What information do we convey to each other that we don’t want the government to have?
Do you use email to plan meetings, actions or other activities that you want to keep private? We don’t mean anything illegal, but when and how you are doing a campaign isn’t something you necessarily want to share until you’re ready.
Who would like us to disappear? Are there government agencies or other movements so opposed to your work that they would hack or block it?
This is the “enemy audit.”
It’s truly amazing how few organizations actually talk about this. If there are entities that would target you (and most of us have them), you need to identify as many as you can. And you need to talk about what they might do and how seriously you need to take them.
Most of the movement organizations that have been hit with Denial of Service attacks, for instance, were not able to quickly figure out who was attacking them. They were surprised by the attacks. That should not happen to you.
Who manages our office systems? What happens if that person isn’t available during an emergency?
Your organization should be confident that its systems are managed at all times. Do you have an in-house person or do you use a consultant? What happens when that person isn’t around? Many organizations are now opting to train staff (usually organizers) as techies.

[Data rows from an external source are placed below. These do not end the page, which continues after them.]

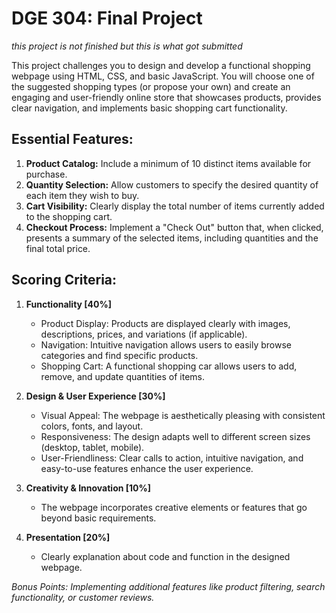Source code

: # DGE 304: Final Project 

*this project is not finished but this is what got submitted*

This project challenges you to design and develop a functional shopping webpage using HTML, CSS, and basic JavaScript. You will choose one of the suggested shopping types (or propose your own) and create an engaging and user-friendly online store that
showcases products, provides clear navigation, and implements basic shopping cart functionality.

Essential Features:
--
1. **Product Catalog:** Include a minimum of 10 distinct items available for purchase.
2. **Quantity Selection:** Allow customers to specify the desired quantity of each item they wish to buy.
3. **Cart Visibility:** Clearly display the total number of items currently added to the shopping cart.
5. **Checkout Process:** Implement a "Check Out" button that, when clicked, presents a summary of the selected items, including quantities and the final total price.

Scoring Criteria:
--
1. **Functionality [40%]**
   * Product Display: Products are displayed clearly with images, descriptions, prices, and variations (if applicable).
   * Navigation: Intuitive navigation allows users to easily browse categories and find specific products.
   * Shopping Cart: A functional shopping car  allows users to add, remove, and update quantities of items.
    
2. **Design & User Experience [30%]**
   * Visual Appeal: The webpage is aesthetically pleasing with consistent colors, fonts, and layout.
   * Responsiveness: The design adapts well to different screen sizes (desktop, tablet, mobile).
   * User-Friendliness: Clear calls to action, intuitive navigation, and easy-to-use features enhance the user experience.

3. **Creativity & Innovation [10%]**
   * The webpage incorporates creative elements or features that go beyond basic requirements.
     
5. **Presentation [20%]**
   * Clearly explanation about code and function in the designed webpage.


*Bonus Points: Implementing additional features like product filtering, search functionality, or customer reviews.*
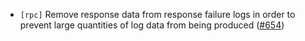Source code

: - `[rpc]` Remove response data from response failure logs in order
  to prevent large quantities of log data from being produced
  ([\#654](https://github.com/depinnetwork/por-consensus/issues/654))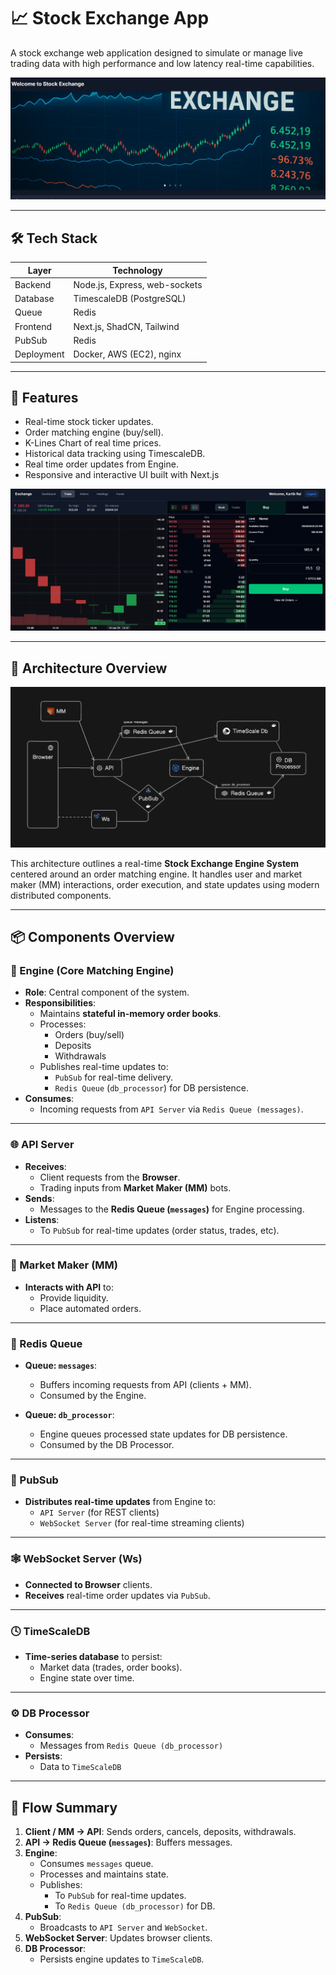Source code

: # 📈 Stock Exchange App

A stock exchange web application designed to simulate or manage live trading data with high performance and low latency real-time capabilities.

![Landing Page](assets/banner.png)

---

## 🛠️ Tech Stack

| Layer          | Technology                       |
| -------------- | -------------------------------- |
| Backend        | Node.js, Express, web-sockets    |
| Database       | TimescaleDB (PostgreSQL)         |
| Queue          | Redis                            |
| Frontend       | Next.js, ShadCN, Tailwind        |
| PubSub         | Redis                            |
| Deployment     | Docker, AWS (EC2), nginx         |

---


## 🚀 Features

- Real-time stock ticker updates.
- Order matching engine (buy/sell).
- K-Lines Chart of real time prices. 
- Historical data tracking using TimescaleDB.
- Real time order updates from Engine.
- Responsive and interactive UI built with Next.js
  

![Landing Page](assets/exchange.png)

---


## 🧩 Architecture Overview

![Landing Page](assets/artitecture.png)


This architecture outlines a real-time **Stock Exchange Engine System** centered around an order matching engine. It handles user and market maker (MM) interactions, order execution, and state updates using modern distributed components.

---

## 📦 Components Overview

### 🧠 Engine (Core Matching Engine)
- **Role**: Central component of the system.
- **Responsibilities**:
  - Maintains **stateful in-memory order books**.
  - Processes:
    - Orders (buy/sell)
    - Deposits
    - Withdrawals
  - Publishes real-time updates to:
    - `PubSub` for real-time delivery.
    - `Redis Queue` (`db_processor`) for DB persistence.
- **Consumes**:
  - Incoming requests from `API Server` via `Redis Queue (messages)`.

---

### 🌐 API Server
- **Receives**:
  - Client requests from the **Browser**.
  - Trading inputs from **Market Maker (MM)** bots.
- **Sends**:
  - Messages to the **Redis Queue (`messages`)** for Engine processing.
- **Listens**:
  - To `PubSub` for real-time updates (order status, trades, etc).

---

### 🤖 Market Maker (MM)
- **Interacts with API** to:
  - Provide liquidity.
  - Place automated orders.

---

### 🧾 Redis Queue
- **Queue: `messages`**:
  - Buffers incoming requests from API (clients + MM).
  - Consumed by the Engine.

- **Queue: `db_processor`**:
  - Engine queues processed state updates for DB persistence.
  - Consumed by the DB Processor.

---

### 🔁 PubSub
- **Distributes real-time updates** from Engine to:
  - `API Server` (for REST clients)
  - `WebSocket Server` (for real-time streaming clients)

---

### 🕸️ WebSocket Server (Ws)
- **Connected to Browser** clients.
- **Receives** real-time order updates via `PubSub`.

---

### 🕓 TimeScaleDB
- **Time-series database** to persist:
  - Market data (trades, order books).
  - Engine state over time.

---

### ⚙️ DB Processor
- **Consumes**:
  - Messages from `Redis Queue (db_processor)`
- **Persists**:
  - Data to `TimeScaleDB`

---

## 🔁 Flow Summary

1. **Client / MM → API**: Sends orders, cancels, deposits, withdrawals.
2. **API → Redis Queue (`messages`)**: Buffers messages.
3. **Engine**:
   - Consumes `messages` queue.
   - Processes and maintains state.
   - Publishes:
     - To `PubSub` for real-time updates.
     - To `Redis Queue (db_processor)` for DB.
4. **PubSub**:
   - Broadcasts to `API Server` and `WebSocket`.
5. **WebSocket Server**: Updates browser clients.
6. **DB Processor**:
   - Persists engine updates to `TimeScaleDB`.


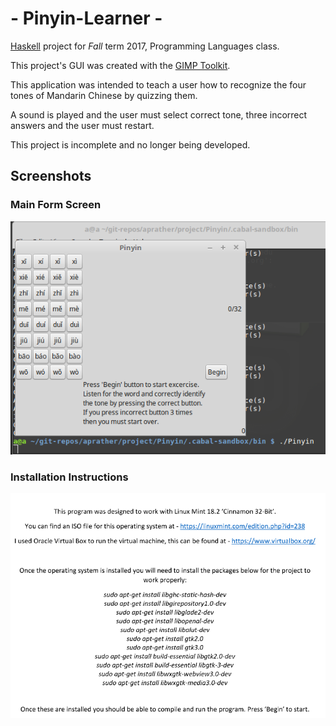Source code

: # - Pinyin-Learner -

[Haskell](https://www.haskell.org/) project for *Fall* term 2017,  Programming Languages class.

This project's GUI was created with the [GIMP Toolkit](https://www.gtk.org/).

This application was intended to teach a user how to recognize the four tones of Mandarin Chinese by quizzing them.

A sound is played and the user must select correct tone, three incorrect answers and the user must restart.

This project is incomplete and no longer being developed.
## Screenshots
### Main Form Screen
<p align="center">
<img src="https://raw.githubusercontent.com/aaprather/Pinyin-Learner/master/Screen1.png">
</p>

### Installation Instructions
<p align="center">
<img src="https://raw.githubusercontent.com/aaprather/Pinyin-Learner/master/instructions%20screenie.png">
</p>
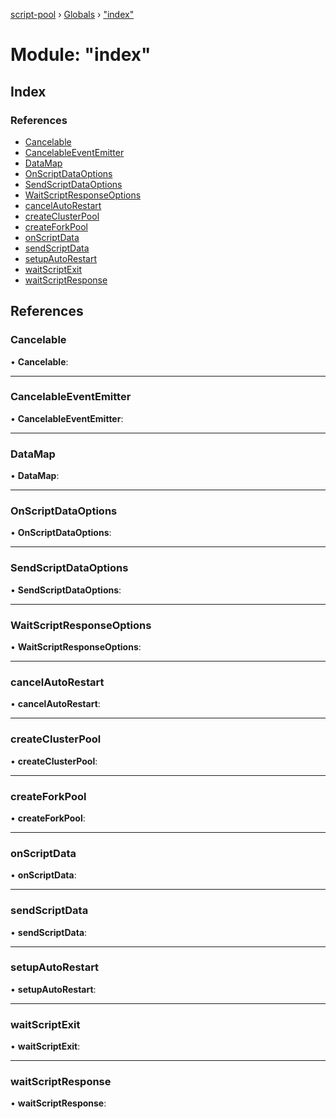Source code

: [script-pool](../README.md) › [Globals](../globals.md) › ["index"](_index_.md)

# Module: "index"

## Index

### References

* [Cancelable](_index_.md#cancelable)
* [CancelableEventEmitter](_index_.md#cancelableeventemitter)
* [DataMap](_index_.md#datamap)
* [OnScriptDataOptions](_index_.md#onscriptdataoptions)
* [SendScriptDataOptions](_index_.md#sendscriptdataoptions)
* [WaitScriptResponseOptions](_index_.md#waitscriptresponseoptions)
* [cancelAutoRestart](_index_.md#cancelautorestart)
* [createClusterPool](_index_.md#createclusterpool)
* [createForkPool](_index_.md#createforkpool)
* [onScriptData](_index_.md#onscriptdata)
* [sendScriptData](_index_.md#sendscriptdata)
* [setupAutoRestart](_index_.md#setupautorestart)
* [waitScriptExit](_index_.md#waitscriptexit)
* [waitScriptResponse](_index_.md#waitscriptresponse)

## References

###  Cancelable

• **Cancelable**:

___

###  CancelableEventEmitter

• **CancelableEventEmitter**:

___

###  DataMap

• **DataMap**:

___

###  OnScriptDataOptions

• **OnScriptDataOptions**:

___

###  SendScriptDataOptions

• **SendScriptDataOptions**:

___

###  WaitScriptResponseOptions

• **WaitScriptResponseOptions**:

___

###  cancelAutoRestart

• **cancelAutoRestart**:

___

###  createClusterPool

• **createClusterPool**:

___

###  createForkPool

• **createForkPool**:

___

###  onScriptData

• **onScriptData**:

___

###  sendScriptData

• **sendScriptData**:

___

###  setupAutoRestart

• **setupAutoRestart**:

___

###  waitScriptExit

• **waitScriptExit**:

___

###  waitScriptResponse

• **waitScriptResponse**:
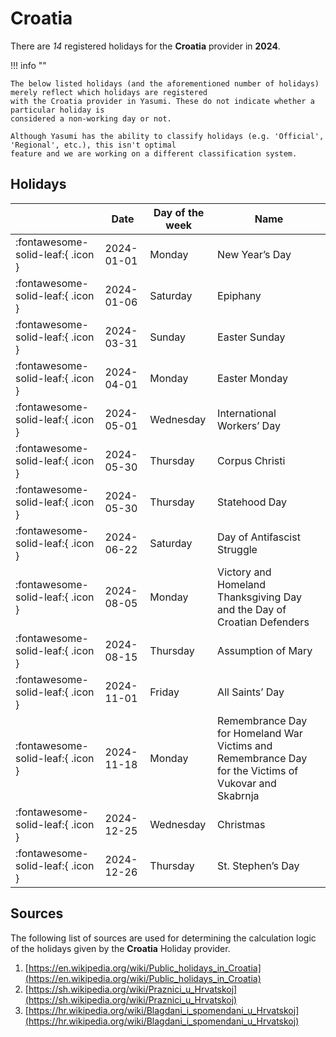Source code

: # Croatia

There are _14_ registered holidays for the **Croatia** provider in **2024**.

!!! info ""

    The below listed holidays (and the aforementioned number of holidays) merely reflect which holidays are registered
    with the Croatia provider in Yasumi. These do not indicate whether a particular holiday is
    considered a non-working day or not.

    Although Yasumi has the ability to classify holidays (e.g. 'Official', 'Regional', etc.), this isn't optimal
    feature and we are working on a different classification system.

## Holidays

|     | Date | Day of the week | Name |
| --- | ---- | --------------- | ---- |
| :fontawesome-solid-leaf:{ .icon } | 2024-01-01 | Monday | New Year’s Day |
| :fontawesome-solid-leaf:{ .icon } | 2024-01-06 | Saturday | Epiphany |
| :fontawesome-solid-leaf:{ .icon } | 2024-03-31 | Sunday | Easter Sunday |
| :fontawesome-solid-leaf:{ .icon } | 2024-04-01 | Monday | Easter Monday |
| :fontawesome-solid-leaf:{ .icon } | 2024-05-01 | Wednesday | International Workers’ Day |
| :fontawesome-solid-leaf:{ .icon } | 2024-05-30 | Thursday | Corpus Christi |
| :fontawesome-solid-leaf:{ .icon } | 2024-05-30 | Thursday | Statehood Day |
| :fontawesome-solid-leaf:{ .icon } | 2024-06-22 | Saturday | Day of Antifascist Struggle |
| :fontawesome-solid-leaf:{ .icon } | 2024-08-05 | Monday | Victory and Homeland Thanksgiving Day and the Day of Croatian Defenders |
| :fontawesome-solid-leaf:{ .icon } | 2024-08-15 | Thursday | Assumption of Mary |
| :fontawesome-solid-leaf:{ .icon } | 2024-11-01 | Friday | All Saints’ Day |
| :fontawesome-solid-leaf:{ .icon } | 2024-11-18 | Monday | Remembrance Day for Homeland War Victims and Remembrance Day for the Victims of Vukovar and Skabrnja |
| :fontawesome-solid-leaf:{ .icon } | 2024-12-25 | Wednesday | Christmas |
| :fontawesome-solid-leaf:{ .icon } | 2024-12-26 | Thursday | St. Stephen’s Day |

## Sources

The following list of sources are used for determining the calculation logic of
the holidays given by the **Croatia** Holiday provider.

1. [https://en.wikipedia.org/wiki/Public_holidays_in_Croatia](https://en.wikipedia.org/wiki/Public_holidays_in_Croatia)
1. [https://sh.wikipedia.org/wiki/Praznici_u_Hrvatskoj](https://sh.wikipedia.org/wiki/Praznici_u_Hrvatskoj)
1. [https://hr.wikipedia.org/wiki/Blagdani_i_spomendani_u_Hrvatskoj](https://hr.wikipedia.org/wiki/Blagdani_i_spomendani_u_Hrvatskoj)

This might not fit your profile or budget, but you should consider it and discuss the pros and cons.
Who makes technology decisions? Is it one person, a group or the entire staff? How much real discussion goes on when making technology decisions? Do you weigh the impact of a decision on the political and programmatic work of your organization?
Your technology is part of your political program and activities. It should be treated and overseen that way. Your entire staff isn’t going to make all decisions, but the tech decisions you make should be governed by the policies and culture of your organization. That should always be a topic for staff discussion.
The answers to these questions can help your organization develop a technology profile which can guide decisions about what software to use, how to maintain hardware and networks, and how to secure everything.
But, as is frequently the case with technology, it can also help you review, reconsider and sharpen the entire culture, focus and program of your organization. It’s an exercise worth doing.